Geschichte der Kirche

Geschichte der Kirche

Eine Prinzessin gründet eine Kirche

Die neugotische Johanneskirche in Erbach am Rhein, erbaut unter der Leitung des Herzoglich Nassauischen Baumeisters Eduard Zeiss, ist die erste evangelische Kirche in oberen Rheingau und verdankt sich einer Stiftung der Prinzessin der Niederlande, Marianne von Preußen (1810 – 1883). Nach ihrer Scheidung von Prinz Albrecht von Preußen und einer langen Reise durch Europa, Ägypten, Syrien und das Heilige Land, zog Prinzessin Marianne mit ihrem Sekretär und engstem Vertrauten, Jan van Rossum, und dem gemeinsamen Sohn Johannes Wilhelm, in das Schloss Reinhartshausen in Erbach am Rhein.
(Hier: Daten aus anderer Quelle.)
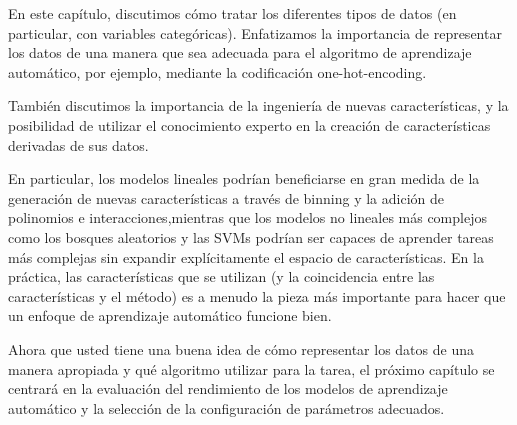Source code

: 
En este capítulo, discutimos cómo tratar los diferentes tipos de datos (en particular, con variables categóricas). Enfatizamos la importancia de representar los datos de una manera que sea adecuada para el algoritmo de aprendizaje automático, por ejemplo, mediante la codificación {\ttfamily one-hot-encoding}.


También discutimos la importancia de la ingeniería de nuevas características, y la posibilidad de utilizar el conocimiento experto en la creación de características derivadas de sus datos. 

En particular, los modelos lineales podrían beneficiarse en gran medida de la generación de nuevas características a través de {\ttfamily binning} y la adición de polinomios e interacciones,mientras que los modelos no lineales más complejos como los bosques aleatorios y las SVMs podrían ser capaces de aprender tareas más complejas sin expandir explícitamente el espacio de características.
En la práctica, las características que se utilizan (y la coincidencia entre las características y el método) es a menudo la pieza más importante para hacer que un enfoque de aprendizaje automático funcione bien.
 

Ahora que usted tiene una buena idea de cómo representar los datos de una manera apropiada y qué algoritmo utilizar para la tarea, el próximo capítulo se centrará en la evaluación del rendimiento de los modelos de aprendizaje automático y la selección de la configuración de parámetros adecuados.

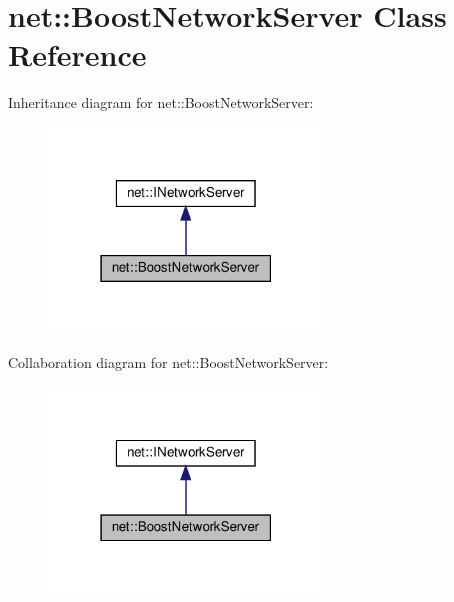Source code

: \hypertarget{classnet_1_1BoostNetworkServer}{}\section{net\+:\+:Boost\+Network\+Server Class Reference}
\label{classnet_1_1BoostNetworkServer}


Inheritance diagram for net\+:\+:Boost\+Network\+Server\+:
\nopagebreak
\begin{figure}[H]
\begin{center}
\leavevmode
\includegraphics[width=207pt]{classnet_1_1BoostNetworkServer__inherit__graph}
\end{center}
\end{figure}


Collaboration diagram for net\+:\+:Boost\+Network\+Server\+:
\nopagebreak
\begin{figure}[H]
\begin{center}
\leavevmode
\includegraphics[width=207pt]{classnet_1_1BoostNetworkServer__coll__graph}
\end{center}
\end{figure}
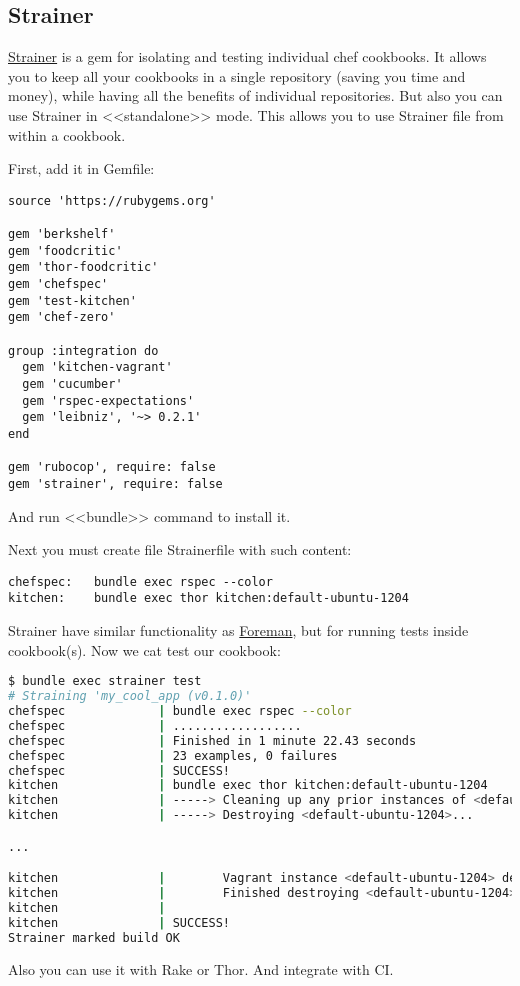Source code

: \subsection{Strainer}

\href{https://github.com/customink/strainer}{Strainer} is a gem for isolating and testing individual chef cookbooks. It allows you to keep all your cookbooks in a single repository (saving you time and money), while having all the benefits of individual repositories. But also you can use Strainer in <<standalone>> mode. This allows you to use Strainer file from within a cookbook.

First, add it in Gemfile:

\begin{lstlisting}[label=lst:testing-strainer1]
source 'https://rubygems.org'

gem 'berkshelf'
gem 'foodcritic'
gem 'thor-foodcritic'
gem 'chefspec'
gem 'test-kitchen'
gem 'chef-zero'

group :integration do
  gem 'kitchen-vagrant'
  gem 'cucumber'
  gem 'rspec-expectations'
  gem 'leibniz', '~> 0.2.1'
end

gem 'rubocop', require: false
gem 'strainer', require: false
\end{lstlisting}

And run <<bundle>> command to install it.

Next you must create file Strainerfile with such content:

\begin{lstlisting}[label=lst:testing-strainer2]
chefspec:   bundle exec rspec --color
kitchen:    bundle exec thor kitchen:default-ubuntu-1204
\end{lstlisting}

Strainer have similar functionality as \href{http://ddollar.github.io/foreman/}{Foreman}, but for running tests inside cookbook(s). Now we cat test our cookbook:

\begin{lstlisting}[language=Bash,label=lst:testing-strainer3]
$ bundle exec strainer test
# Straining 'my_cool_app (v0.1.0)'
chefspec             | bundle exec rspec --color
chefspec             | ..................
chefspec             | Finished in 1 minute 22.43 seconds
chefspec             | 23 examples, 0 failures
chefspec             | SUCCESS!
kitchen              | bundle exec thor kitchen:default-ubuntu-1204
kitchen              | -----> Cleaning up any prior instances of <default-ubuntu-1204>
kitchen              | -----> Destroying <default-ubuntu-1204>...

...

kitchen              |        Vagrant instance <default-ubuntu-1204> destroyed.
kitchen              |        Finished destroying <default-ubuntu-1204> (0m6.87s).
kitchen              |
kitchen              | SUCCESS!
Strainer marked build OK
\end{lstlisting}

Also you can use it with Rake or Thor. And integrate with CI.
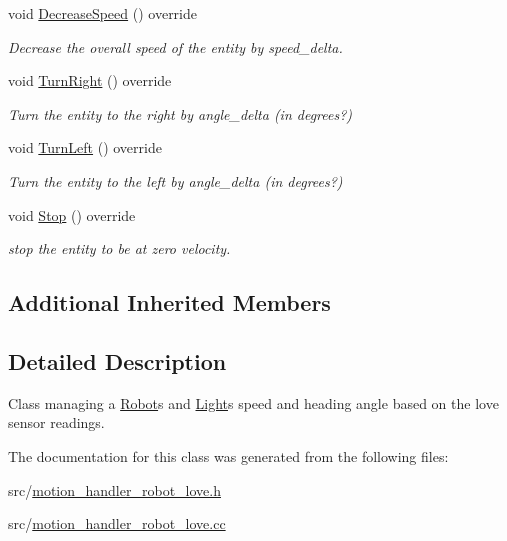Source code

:\begin{DoxyCompactItemize}
void \mbox{\hyperlink{class_motion_handler_robot_love_af64d850f198beaccdc9dad1a519c387c}{Decrease\+Speed}} () override
\begin{DoxyCompactList}\small\item\em Decrease the overall speed of the entity by speed\+\_\+delta. \end{DoxyCompactList}\item 
\mbox{\label{class_motion_handler_robot_love_aeff4a675940af2d42c6a8fd2a4519d66}} 
void \mbox{\hyperlink{class_motion_handler_robot_love_aeff4a675940af2d42c6a8fd2a4519d66}{Turn\+Right}} () override
\begin{DoxyCompactList}\small\item\em Turn the entity to the right by angle\+\_\+delta (in degrees?) \end{DoxyCompactList}\item 
\mbox{\label{class_motion_handler_robot_love_a26b07483889261be22d5df90d2bdf81c}} 
void \mbox{\hyperlink{class_motion_handler_robot_love_a26b07483889261be22d5df90d2bdf81c}{Turn\+Left}} () override
\begin{DoxyCompactList}\small\item\em Turn the entity to the left by angle\+\_\+delta (in degrees?) \end{DoxyCompactList}\item 
\mbox{\label{class_motion_handler_robot_love_aaff39b4c62e5c46743bc65af94e9a09a}} 
void \mbox{\hyperlink{class_motion_handler_robot_love_aaff39b4c62e5c46743bc65af94e9a09a}{Stop}} () override
\begin{DoxyCompactList}\small\item\em stop the entity to be at zero velocity. \end{DoxyCompactList}\end{DoxyCompactItemize}
\subsection*{Additional Inherited Members}


\subsection{Detailed Description}
Class managing a \mbox{\hyperlink{class_robot}{Robot}}\textquotesingle{}s and \mbox{\hyperlink{class_light}{Light}}\textquotesingle{}s speed and heading angle based on the love sensor readings. 

The documentation for this class was generated from the following files\+:\begin{DoxyCompactItemize}
\item 
src/\mbox{\hyperlink{motion__handler__robot__love_8h}{motion\+\_\+handler\+\_\+robot\+\_\+love.\+h}}\item 
src/\mbox{\hyperlink{motion__handler__robot__love_8cc}{motion\+\_\+handler\+\_\+robot\+\_\+love.\+cc}}\end{DoxyCompactItemize}
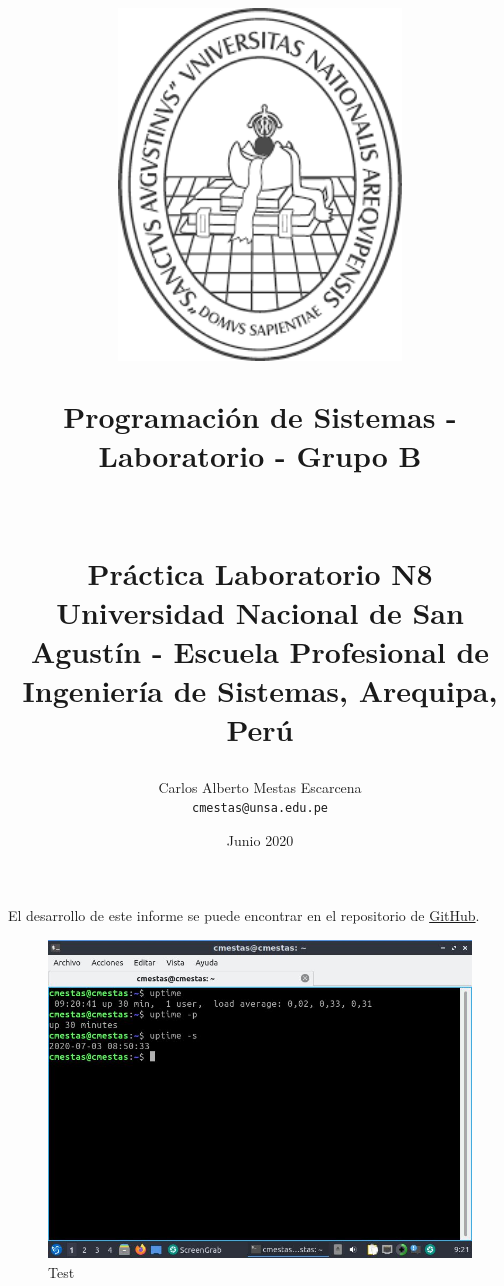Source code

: \documentclass[12pt]{article}
\title{
\centerline{
    \includegraphics[width=75mm]{unsa.png}}
    \vspace{0.5 cm}
        Programación de Sistemas - Laboratorio - Grupo B
        \\
        \\
        \\
        \textbf{Práctica Laboratorio N8} 
        \large  
        \\
        \small Universidad Nacional de San Agustín - Escuela Profesional de Ingeniería de Sistemas, Arequipa, Perú 
  }
\author{
    Carlos Alberto Mestas Escarcena
    \\
    \texttt{cmestas@unsa.edu.pe}
}
\date{Junio 2020}
\begin{document}
\maketitle

El desarrollo de este informe se puede encontrar en el repositorio de \textcolor{blue}{
    \href{https://github.com/CarlosMestas/Programacion_de_Sistemas_Laboratorio_B_Carlos_Mestas_Practica7}{GitHub}}.
    

\clearpage
\newpage

\begin{figure}[h]
    \centering
    \includegraphics[width=1\textwidth]{images/screenA01.jpg}
    \caption{Test}
\end{figure}
\end{document}
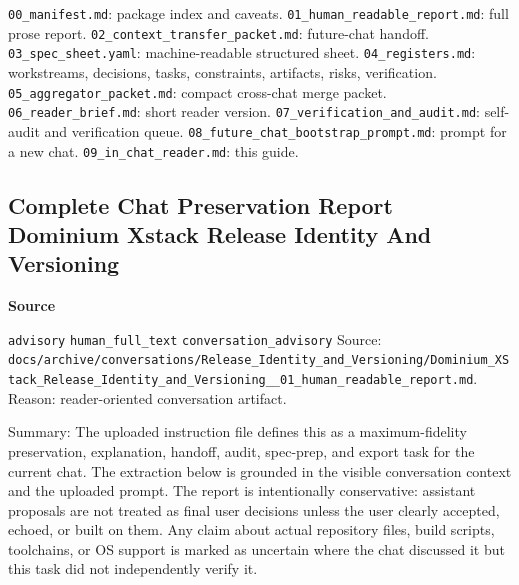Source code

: \documentclass[9pt,a4paper,openany]{book}
\newcommand{\vonecallout}[3]{\par\medskip\noindent\begingroup\setlength{\fboxsep}{7pt}\colorbox{DomCalloutBg}{\parbox{0.94\linewidth}{\textbf{\textcolor{#1}{#2}}\par #3}}\endgroup\par\medskip}
\begin{document}
\texttt{00\_\allowbreak{}manifest.\allowbreak{}md}: package index and caveats.\allowbreak{} \texttt{01\_\allowbreak{}human\_\allowbreak{}readable\_\allowbreak{}report.\allowbreak{}md}: full prose report.\allowbreak{} \texttt{02\_\allowbreak{}context\_\allowbreak{}transfer\_\allowbreak{}packet.\allowbreak{}md}: future-\allowbreak{}chat handoff.\allowbreak{} \texttt{03\_\allowbreak{}spec\_\allowbreak{}sheet.\allowbreak{}yaml}: machine-\allowbreak{}readable structured sheet.\allowbreak{} \texttt{04\_\allowbreak{}registers.\allowbreak{}md}: workstreams, decisions, tasks, constraints, artifacts, risks, verification.\allowbreak{} \texttt{05\_\allowbreak{}aggregator\_\allowbreak{}packet.\allowbreak{}md}: compact cross-\allowbreak{}chat merge packet.\allowbreak{} \texttt{06\_\allowbreak{}reader\_\allowbreak{}brief.\allowbreak{}md}: short reader version.\allowbreak{} \texttt{07\_\allowbreak{}verification\_\allowbreak{}and\_\allowbreak{}audit.\allowbreak{}md}: self-\allowbreak{}audit and verification queue.\allowbreak{} \texttt{08\_\allowbreak{}future\_\allowbreak{}chat\_\allowbreak{}bootstrap\_\allowbreak{}prompt.\allowbreak{}md}: prompt for a new chat.\allowbreak{} \texttt{09\_\allowbreak{}in\_\allowbreak{}chat\_\allowbreak{}reader.\allowbreak{}md}: this guide.\allowbreak{}



\subsection{Complete Chat Preservation Report Dominium Xstack Release Identity And Versioning}

\vonecallout{DomSlate}{Source}{\texttt{advisory} \texttt{human\_\allowbreak{}full\_\allowbreak{}text} \texttt{conversation\_\allowbreak{}advisory} Source: \texttt{docs/\allowbreak{}archive/\allowbreak{}conversations/\allowbreak{}Release\_\allowbreak{}Identity\_\allowbreak{}and\_\allowbreak{}Versioning/\allowbreak{}Dominium\_\allowbreak{}XStack\_\allowbreak{}Release\_\allowbreak{}Identity\_\allowbreak{}and\_\allowbreak{}Versioning\_\allowbreak{}\_\allowbreak{}01\_\allowbreak{}human\_\allowbreak{}readable\_\allowbreak{}report.\allowbreak{}md}.\allowbreak{} Reason: reader-\allowbreak{}oriented conversation artifact.\allowbreak{}}

Summary: The uploaded instruction file defines this as a maximum-\allowbreak{}fidelity preservation, explanation, handoff, audit, spec-\allowbreak{}prep, and export task for the current chat.\allowbreak{} The extraction below is grounded in the visible conversation context and the uploaded prompt.\allowbreak{} The report is intentionally conservative: assistant proposals are not treated as final user decisions unless the user clearly accepted, echoed, or built on them.\allowbreak{} Any claim about actual repository files, build scripts, toolchains, or OS support is marked as uncertain where the chat discussed it but this task did not independently verify it.\allowbreak{}
\end{document}
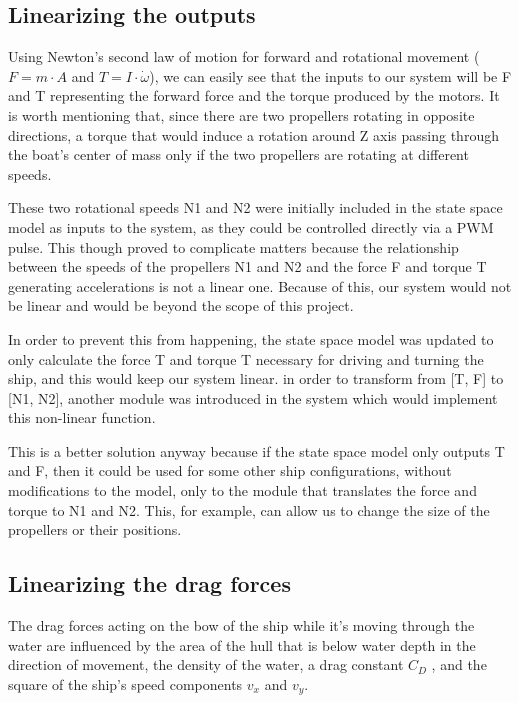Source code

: \subsection{Linearizing the outputs}

Using Newton's second law of motion for forward  and rotational movement ($F = m \cdot A$ and $T = I \cdot \dot{\omega}$), we can easily see that the inputs to our system will be F and T representing the forward force and the torque produced by the motors. It is worth mentioning that, since there are two propellers rotating in opposite directions, a torque that would induce a rotation around Z axis passing through the boat's center of mass only if the two propellers are rotating at different speeds.

These two rotational speeds N1 and N2 were initially included in the state space model as inputs to the system, as they could be controlled directly via a PWM pulse. This though proved to complicate matters because the relationship between the speeds of the propellers N1 and N2 and the force F and torque T generating accelerations is not a linear one. Because of this, our system would not be linear and would be beyond the scope of this project. 


In order to prevent this from happening, the state space model was updated to only calculate the force T and torque T necessary for driving and turning the ship, and this would keep our system linear. in order to transform from [T, F] to [N1, N2], another module was introduced in the system which would implement this non-linear function. 

This is a better solution anyway because if the state space model only outputs T and F, then it could be used for some other ship configurations, without modifications to the model, only to the module that translates the force and torque to N1 and N2. This, for example, can allow us to change the size of the propellers or their positions.

\subsection{Linearizing the drag forces}
\label{sect:Linearizing drag forces}

The drag forces acting on the bow of the ship while it's moving through the water are influenced by the area of the hull that is below water depth in the direction of movement, the density of the water, a drag constant $ C_{D} $ , and the square of the ship's speed components $ v_{x} $ and $ v_{y} $.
Als Johannes Wilhelm am ersten Weihnachtstag 1861 im Alter von 12 Jahren an Scharlachfieber starb, setzte sie dessen Wunsch nach einer evangelischen Kirche in Erbach um und unterzeichnete noch am Abend seines Todes die Stiftungsurkunde für Kirche, Pfarrhaus und Pfarrstelle. Nach Fertigstellung der Johanneskirche wurde Johannes Wilhelm in der Krypta unter dem Altar beigesetzt. Noch immer steht dort der einfache Sarkophag aus grauem Lahnmarmor und trägt die Inschrift. „J.W. von Reinhartshausen geboren zu Cefalu, den 30ten Oktober 1849 vollendet zu Erbach den 25ten Dezember 1861. Seine Seele gefaellt Gott, darum eilet Er mit ihm aus diesem Leben.“ Am Kopfende des Sarkophags steht eine kleine Engelsfigur, gearbeitet von dem niederländischen Bildhauer Stöver, der auch die Figuren hinter dem Altar geschaffen hat.

Innenraum Johanneskirche

Der Altar steht vor dem Gruftportal, das von zwei Figuren flankiert wird, die Glaube und Hoffnung symbolisieren. Ursprünglich stand dort auch eine Figur, die Liebe symbolisierte, diese wurde jedoch zugunsten eines Kreuzes entfernt und an anderer Stelle aufgestellt. Nach ihrem Tod beerdigte man Prinzessin Marianne auf dem Erbacher Friedhof neben ihrem Lebensgefährten Jan van Rossum. Die beiden freien Plätze in der Gruft blieben unbesetzt. Johannes Wilhelm liegt dort ohne seine Eltern.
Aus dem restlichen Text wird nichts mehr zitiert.